_EXERCISE DIRECTIONS_
Among the lines below, count those containing the word "constriction". Give the number only.

_DATA EXTRACTS_
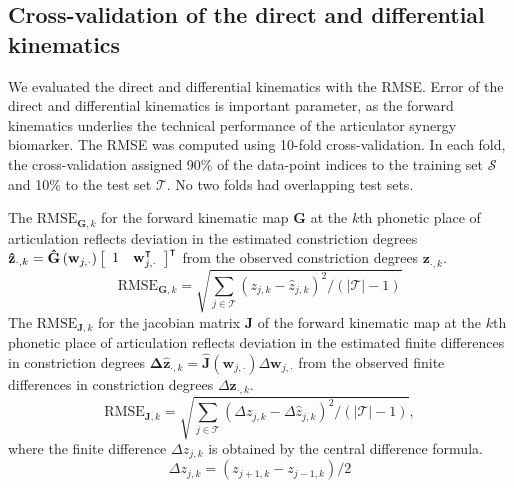 \documentclass[preprint]{JASAnew}
\begin{document}
\subsection{Cross-validation of the direct and differential kinematics}

We evaluated the direct and differential kinematics with the RMSE.
%
Error of the direct and differential kinematics is important parameter, as the forward kinematics underlies the technical performance of the articulator synergy biomarker.
%
The RMSE was computed using \num{10}-fold cross-validation. 
%
In each fold, the cross-validation assigned 90\% of the data-point indices to the training set $\mathcal{S}$ and 10\% to the test set $\mathcal{T}$.
%
No two folds had overlapping test sets. 


The $\mathrm{RMSE}_{\mathbf{G},k}$ for the forward kinematic map $\mathbf{G}$ at the $k$th phonetic place of articulation reflects deviation in the estimated constriction degrees $\mathbf{\hat{z}}_{\cdot,k} = \mathbf{\hat{G}}\left( \mathbf{w}_{j,\cdot} \right) \left[ \begin{array}{c c} 1 & \mathbf{w}_{j,\cdot}^\intercal \end{array} \right]^\intercal$ from the observed constriction degrees $\mathbf{z}_{\cdot,k}$.
%
\begin{equation}
\mathrm{RMSE}_{\mathbf{G},k} = \sqrt{ \sum_{j\in\mathcal{T}} \left( z_{j,k} - \hat{z}_{j,k} \right)^2 \bigg/ \left( \lvert \mathcal{T} \rvert - 1 \right) }
\end{equation}
The $\mathrm{RMSE}_{\mathbf{J},k}$ for the jacobian matrix $\mathbf{J}$ of the forward kinematic map at the $k$th phonetic place of articulation reflects deviation in the estimated finite differences in constriction degrees $\mathbf{\Delta \hat{z}}_{\cdot,k} = \mathbf{\hat{J}}\left( \mathbf{w}_{j,\cdot} \right) \Delta \mathbf{w}_{j,\cdot}$ from the observed finite differences in constriction degrees $\Delta \mathbf{z}_{\cdot,k}$.
%
\begin{equation}
\mathrm{RMSE}_{\mathbf{J},k} = \sqrt{ \sum_{j\in\mathcal{T}} \left( \Delta z_{j,k} - \Delta \hat{z}_{j,k} \right)^2 \bigg/ \left( \lvert \mathcal{T} \rvert - 1 \right) },
\end{equation}
%
where the finite difference $\Delta z_{j,k}$ is obtained by the central difference formula.
%
\begin{equation}
\Delta z_{j,k} = \left( z_{j+1,k} - z_{j-1,k} \right) / 2
\end{equation}
\end{document}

_YOUR RESPONSE_
2